# wheel opinions?



## nagoat (Oct 21, 2006)

hey guys,
considering these wheels for my torrid red goat.
http://www.lwnt.com/wheels/rozzi-octane-black-red.JPG


----------



## pickinfights (Oct 3, 2006)

nagoat said:


> hey guys,
> considering these wheels for my torrid red goat.
> http://www.lwnt.com/wheels/rozzi-octane-black-red.JPG


Hot! $$$?


----------



## nagoat (Oct 21, 2006)

they are listed as 163.00 a piece for my size.
since i'm not really a chrome guy and i plan on smoking out the lights too
i thought they would look pretty good.


----------



## cammed06 (Dec 12, 2006)

sweet. Good price too. depending on what is your size.


----------



## Habuzaki (Feb 13, 2006)

Nice wheels, a little fancy for me but on a nicely detailed goat they would set it off nicely. Also the red would have to be a better match...although it could be this crappy lcd monitor I'm using at work.


----------



## mumrah (Apr 3, 2005)

Very nice!:cheers


----------



## nagoat (Oct 21, 2006)

thats a stock size 18"x8" 45 offset
i'm a little concerned about the red match as well but i'm thinkin
it may not be that much of a difference. the best i could do was some on screen comparisons against pics of the goat. thanx for your opinions.


----------



## SLVR DOG (Mar 29, 2006)

It looks like the red inserts can be removed. You could always take them off and have them painted or powder coated in torrid red!!!


----------



## nagoat (Oct 21, 2006)

SLVR DOG said:


> It looks like the red inserts can be removed. You could always take them off and have them painted or powder coated in torrid red!!!

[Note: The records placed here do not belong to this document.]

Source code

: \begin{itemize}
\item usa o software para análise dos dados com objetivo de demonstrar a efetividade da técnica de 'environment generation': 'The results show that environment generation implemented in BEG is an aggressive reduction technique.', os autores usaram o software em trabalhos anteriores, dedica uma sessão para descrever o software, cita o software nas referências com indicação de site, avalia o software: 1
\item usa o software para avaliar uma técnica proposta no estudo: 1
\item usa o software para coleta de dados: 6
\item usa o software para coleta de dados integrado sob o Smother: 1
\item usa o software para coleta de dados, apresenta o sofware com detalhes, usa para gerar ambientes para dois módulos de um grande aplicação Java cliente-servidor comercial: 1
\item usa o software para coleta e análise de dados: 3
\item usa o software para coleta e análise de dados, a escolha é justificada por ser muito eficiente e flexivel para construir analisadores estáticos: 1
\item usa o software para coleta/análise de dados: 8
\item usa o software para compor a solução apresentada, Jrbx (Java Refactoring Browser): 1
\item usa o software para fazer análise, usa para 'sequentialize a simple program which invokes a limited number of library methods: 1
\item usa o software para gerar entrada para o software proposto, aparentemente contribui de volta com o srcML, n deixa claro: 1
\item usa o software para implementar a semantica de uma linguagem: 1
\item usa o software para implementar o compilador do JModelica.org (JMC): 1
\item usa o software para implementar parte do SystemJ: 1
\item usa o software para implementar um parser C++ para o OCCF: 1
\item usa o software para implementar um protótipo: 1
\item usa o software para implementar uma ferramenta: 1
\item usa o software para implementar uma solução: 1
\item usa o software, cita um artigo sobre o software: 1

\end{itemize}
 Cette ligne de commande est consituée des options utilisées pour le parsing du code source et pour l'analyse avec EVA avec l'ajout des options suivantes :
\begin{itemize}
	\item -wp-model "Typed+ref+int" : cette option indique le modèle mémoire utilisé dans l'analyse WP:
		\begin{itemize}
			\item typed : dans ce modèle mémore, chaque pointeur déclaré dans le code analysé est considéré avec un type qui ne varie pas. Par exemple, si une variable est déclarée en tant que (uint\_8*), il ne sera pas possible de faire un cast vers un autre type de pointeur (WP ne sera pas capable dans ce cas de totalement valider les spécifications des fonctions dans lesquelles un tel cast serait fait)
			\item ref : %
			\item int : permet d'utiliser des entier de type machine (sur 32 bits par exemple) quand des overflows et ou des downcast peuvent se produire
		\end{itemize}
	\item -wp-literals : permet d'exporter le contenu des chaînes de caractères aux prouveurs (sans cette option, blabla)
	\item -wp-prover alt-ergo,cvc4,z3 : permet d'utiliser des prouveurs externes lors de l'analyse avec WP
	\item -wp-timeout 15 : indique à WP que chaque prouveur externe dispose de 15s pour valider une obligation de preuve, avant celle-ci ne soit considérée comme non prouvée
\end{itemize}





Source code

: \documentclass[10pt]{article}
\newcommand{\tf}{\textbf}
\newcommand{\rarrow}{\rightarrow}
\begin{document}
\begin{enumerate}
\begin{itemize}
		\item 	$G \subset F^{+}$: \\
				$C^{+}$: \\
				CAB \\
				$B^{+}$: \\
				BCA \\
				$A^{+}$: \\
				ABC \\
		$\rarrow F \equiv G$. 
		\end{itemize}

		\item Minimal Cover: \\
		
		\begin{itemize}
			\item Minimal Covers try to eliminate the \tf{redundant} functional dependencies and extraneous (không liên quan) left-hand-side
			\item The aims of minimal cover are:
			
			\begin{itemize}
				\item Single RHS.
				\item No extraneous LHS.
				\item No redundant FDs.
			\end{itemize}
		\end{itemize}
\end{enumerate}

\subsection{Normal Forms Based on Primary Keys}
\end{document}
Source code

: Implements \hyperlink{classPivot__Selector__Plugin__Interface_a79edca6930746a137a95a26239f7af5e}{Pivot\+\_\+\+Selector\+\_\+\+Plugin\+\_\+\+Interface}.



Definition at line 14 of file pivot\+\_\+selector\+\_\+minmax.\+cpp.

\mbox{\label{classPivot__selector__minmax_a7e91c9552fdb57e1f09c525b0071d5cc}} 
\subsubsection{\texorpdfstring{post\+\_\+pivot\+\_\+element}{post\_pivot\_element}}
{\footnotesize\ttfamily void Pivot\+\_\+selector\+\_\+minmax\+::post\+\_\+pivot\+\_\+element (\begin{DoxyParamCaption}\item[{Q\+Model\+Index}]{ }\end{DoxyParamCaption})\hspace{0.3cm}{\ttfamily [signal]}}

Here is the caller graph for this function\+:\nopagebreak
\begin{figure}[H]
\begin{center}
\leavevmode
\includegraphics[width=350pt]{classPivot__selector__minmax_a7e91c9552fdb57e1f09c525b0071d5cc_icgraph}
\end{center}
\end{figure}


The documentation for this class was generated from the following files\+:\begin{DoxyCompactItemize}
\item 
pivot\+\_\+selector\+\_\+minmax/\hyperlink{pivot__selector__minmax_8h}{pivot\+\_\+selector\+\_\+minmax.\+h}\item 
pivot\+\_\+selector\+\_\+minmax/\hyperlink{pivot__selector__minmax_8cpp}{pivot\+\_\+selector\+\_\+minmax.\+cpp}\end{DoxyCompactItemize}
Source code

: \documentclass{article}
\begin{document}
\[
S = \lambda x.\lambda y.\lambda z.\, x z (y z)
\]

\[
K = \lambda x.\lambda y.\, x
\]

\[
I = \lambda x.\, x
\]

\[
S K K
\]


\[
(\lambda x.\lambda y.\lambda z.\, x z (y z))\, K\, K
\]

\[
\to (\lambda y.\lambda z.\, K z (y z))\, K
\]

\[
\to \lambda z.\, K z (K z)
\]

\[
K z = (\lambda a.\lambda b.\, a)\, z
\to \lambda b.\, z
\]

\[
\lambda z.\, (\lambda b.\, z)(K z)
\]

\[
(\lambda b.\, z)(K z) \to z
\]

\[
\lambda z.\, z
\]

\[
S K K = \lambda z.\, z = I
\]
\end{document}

never thought of that.. thanx!


----------



## SLVR DOG (Mar 29, 2006)

Your welcome, while you’re at it, take the brake calipers off and have then powder coated or painted in torrid red as well. That would be Sweet!!!


----------



## nagoat (Oct 21, 2006)

SLVR DOG said:


> Your welcome, while you’re at it, take the brake calipers off and have then powder coated or painted in torrid red as well. That would be Sweet!!!


:agree


----------